What this task involves ::
What is the number of lines in the entries that contain the word "which"? Answer with that figure alone.

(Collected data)
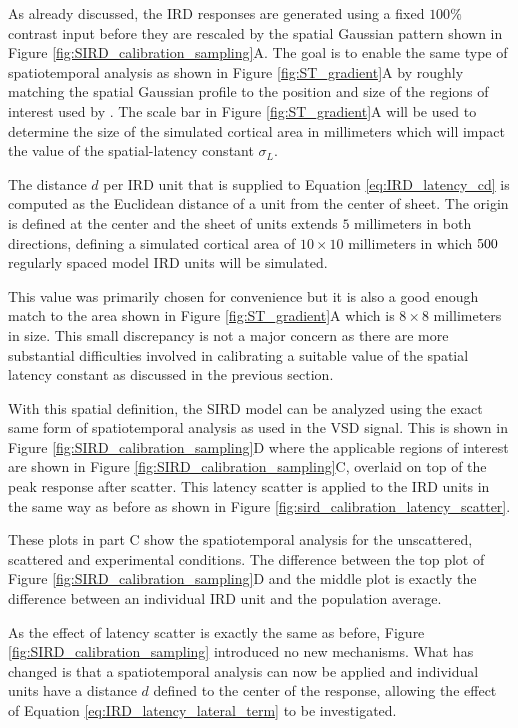 \documentclass[phd,ianc,twoside]{infthesis}
\begin{document}
As already discussed, the IRD responses are generated using a fixed
$100\%$ contrast input before they are rescaled by the spatial Gaussian
pattern shown in Figure \ref{fig:SIRD_calibration_sampling}A. The goal
is to enable the same type of spatiotemporal analysis as shown in Figure
\ref{fig:ST_gradient}A by roughly matching the spatial Gaussian profile
to the position and size of the regions of interest used by
\citet{sit_neuron09}. The scale bar in Figure \ref{fig:ST_gradient}A
will be used to determine the size of the simulated cortical area in
millimeters which will impact the value of the spatial-latency constant
$\sigma_L$.

The distance $d$ per IRD unit that is supplied to Equation
\ref{eq:IRD_latency_cd} is computed as the Euclidean distance of a unit
from the center of sheet. The origin is defined at the center and the
sheet of units extends $5$ millimeters in both directions, defining a
simulated cortical area of $10\times10$ millimeters in which
$500\time500$ regularly spaced model IRD units will be simulated.

This value was primarily chosen for convenience but it is also a good
enough match to the area shown in Figure \ref{fig:ST_gradient}A which is
$8\times8$ millimeters in size. This small discrepancy is not a major
concern as there are more substantial difficulties involved in
calibrating a suitable value of the spatial latency constant as
discussed in the previous section.

With this spatial definition, the SIRD model can be analyzed using the
exact same form of spatiotemporal analysis as used in the VSD
signal. This is shown in Figure \ref{fig:SIRD_calibration_sampling}D
where the applicable regions of interest are shown in Figure
\ref{fig:SIRD_calibration_sampling}C, overlaid on top of the peak
response after scatter. This latency scatter is applied to the IRD units
in the same way as before as shown in Figure
\ref{fig:sird_calibration_latency_scatter}.

These plots in part C show the spatiotemporal analysis for the
unscattered, scattered and experimental conditions. The difference
between the top plot of Figure \ref{fig:SIRD_calibration_sampling}D and
the middle plot is exactly the difference between an individual IRD unit
and the population average.

As the effect of latency scatter is exactly the same as before, Figure
\ref{fig:SIRD_calibration_sampling} introduced no new mechanisms. What
has changed is that a spatiotemporal analysis can now be applied and
individual units have a distance $d$ defined to the center of the
response, allowing the effect of Equation
\ref{eq:IRD_latency_lateral_term} to be investigated.
\end{document}
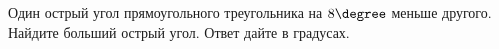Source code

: \begin{ex}
	\begin{condition}
		Один острый угол прямоугольного треугольника на \( 8\degree \) меньше другого. Найдите больший острый угол. Ответ дайте в градусах.
	\end{condition}
\end{ex}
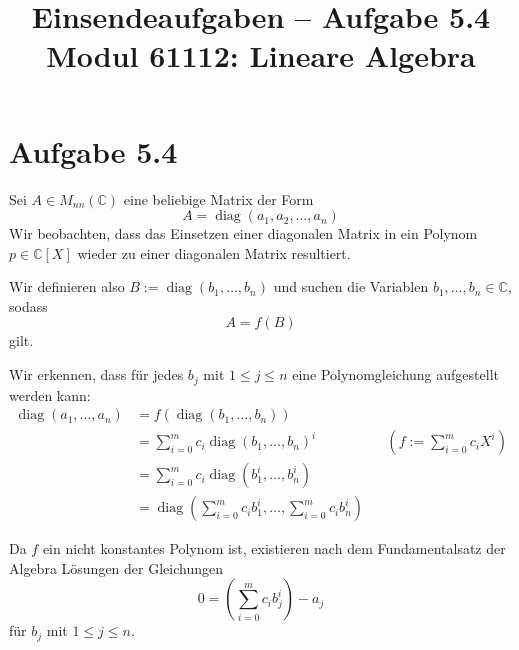 \documentclass[a4paper,12pt]{article}
\title{Einsendeaufgaben -- Aufgabe 5.4\\[0.5em]
\large Modul 61112: Lineare Algebra}
\author{}
\date{}
\DeclareMathOperator{\diag}{diag}
\begin{document}
\maketitle

\section*{Aufgabe 5.4}

Sei $A \in M_{nn}(\mathbb{C})$ eine beliebige Matrix der Form
\[
  A = \diag(a_1, a_2, \ldots, a_n)
\]
Wir beobachten, dass das Einsetzen einer diagonalen Matrix in ein Polynom
$p \in \mathbb{C}[X]$ wieder zu einer diagonalen Matrix resultiert.

Wir definieren also $B := \diag(b_1, \ldots, b_n)$ und suchen die Variablen
$b_1, \ldots, b_n \in \mathbb{C}$, sodass
\[
  A = f(B)
\]
gilt.

Wir erkennen, dass für jedes $b_j$ mit $1 \leq j \leq n$ eine Polynomgleichung
aufgestellt werden kann:
\begin{align*}
  \diag(a_1, \ldots, a_n)
    &= f(\diag(b_1, \ldots, b_n)) \\
    &= \sum_{i=0}^{m} c_i \diag(b_1, \ldots, b_n)^i
       && \left( f := \sum_{i=0}^{m} c_i X^i \right) \\
    &= \sum_{i=0}^{m} c_i \diag(b_1^i, \ldots, b_n^i) \\
    &= \diag\left( \sum_{i=0}^{m} c_i b_1^i, \ldots, \sum_{i=0}^{m} c_i b_n^i \right)
\end{align*}

Da $f$ ein nicht konstantes Polynom ist, existieren nach dem Fundamentalsatz der
Algebra Lösungen der Gleichungen
\[
  0 = \left( \sum_{i=0}^{m} c_i b_j^i \right) - a_j
\]
für $b_j$ mit $1 \leq j \leq n$.
\end{document}
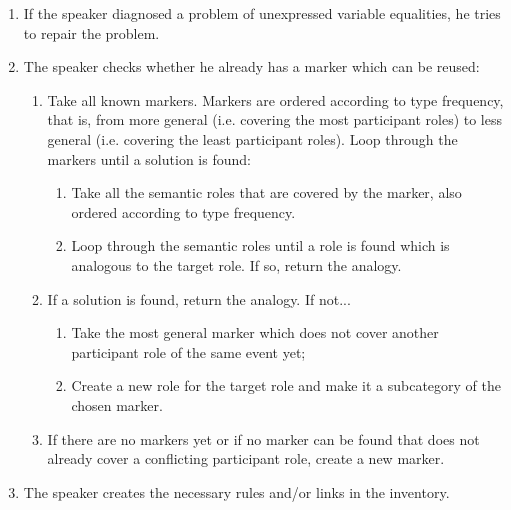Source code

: \begin{enumerate}
\item If the speaker diagnosed a problem of unexpressed variable equalities, he tries to repair the problem.
\item The speaker checks whether he already has a marker which can be reused:
\begin{enumerate}
\item Take all known markers. Markers are ordered according to type frequency, that is, from more general (i.e. covering the most participant roles) to less general (i.e. covering the least participant roles). Loop through the markers until a solution is found:
\begin{enumerate}
\item Take all the semantic roles that are covered by the marker, also ordered according to type frequency.
\item Loop through the semantic roles until a role is found which is analogous to the target role. If so, return the analogy.
\end{enumerate}
\item If a solution is found, return the analogy. If not...
\begin{enumerate}
\item Take the most general marker which does not cover another participant role of the same event yet;
\item Create a new role for the target role and make it a subcategory of the chosen marker.
\end{enumerate}
\item If there are no markers yet or if no marker can be found that does not already cover a conflicting participant role, create a new marker.
\end{enumerate}
\item The speaker creates the necessary rules and/or links in the inventory.
\end{enumerate}

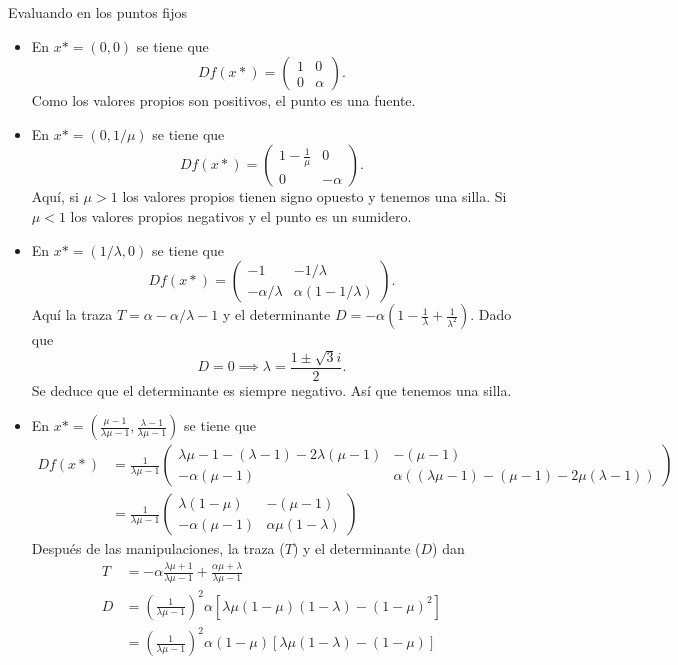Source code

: \documentclass[10pt]{article}
\begin{document}
Evaluando en los puntos fijos
\begin{itemize}
	\item En \(x*=(0,0)\) se tiene que
	\[
	Df(x*) =
	\begin{pmatrix}
	1 & 0\\
	0 & \alpha
	\end{pmatrix}
	.\]
	Como los valores propios son positivos, el punto es una fuente.

	\item En \(x*=(0,1/\mu)\) se tiene que
	\[
	Df(x*) =
	\begin{pmatrix}
	1-\frac{1}{\mu} & 0\\
	0 & -\alpha
	\end{pmatrix}
	.\]
	Aquí, si \(\mu > 1\) los valores propios tienen signo opuesto y tenemos una
	silla. Si \(\mu < 1\) los valores propios negativos y el punto es un
	sumidero.

	\item En \(x*=(1/\lambda, 0)\) se tiene que
	\[
		Df(x*) =
		\begin{pmatrix}
		-1 & -1/\lambda\\
		-\alpha/\lambda & \alpha(1-1/\lambda)
		\end{pmatrix}
	.\]
	Aquí la traza \(T = \alpha - \alpha/\lambda - 1\) y el determinante \(D =
	-\alpha(1 - \frac{1}{\lambda} + \frac{1}{\lambda^2})\). Dado que
	\[
		D = 0 \implies \lambda = \frac{1\pm \sqrt{3}i}{2}
	.\]
	Se deduce que el determinante es siempre negativo. Así que tenemos una
	silla.

	\item En \(x*=(\frac{\mu-1}{\lambda\mu-1},
	\frac{\lambda-1}{\lambda\mu-1})\) se tiene que
	\begin{align*}
		Df(x*)
		&=
		\frac{1}{\lambda\mu-1}
		\begin{pmatrix}
		\lambda\mu-1 - (\lambda-1) - 2\lambda(\mu-1) & -(\mu-1)\\
		-\alpha(\mu-1) & \alpha((\lambda\mu-1) - (\mu-1) - 2\mu(\lambda-1))
		\end{pmatrix}
		\\&=
		\frac{1}{\lambda\mu-1}
		\begin{pmatrix}
		\lambda(1-\mu) & -(\mu-1)\\
		-\alpha(\mu-1) & \alpha\mu(1-\lambda)
		\end{pmatrix}
	\end{align*}
	Después de las manipulaciones, la traza (\(T\)) y el determinante (\(D\))
	dan
	\begin{align*}
	T &= -\alpha \frac{\lambda\mu+1}{\lambda\mu-1} +
	\frac{\alpha\mu+\lambda}{\lambda\mu-1}\\
	D &=
	\left(\frac{1}{\lambda\mu-1}\right)^2 \alpha
	\left[\lambda\mu(1-\mu)(1-\lambda) - (1-\mu)^2\right]
	\\&=
	\left(\frac{1}{\lambda\mu-1}\right)^2 \alpha(1-\mu)
	\left[\lambda\mu(1-\lambda) - (1-\mu)\right]
	\end{align*}
\end{itemize}
\end{document}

Result below ::
6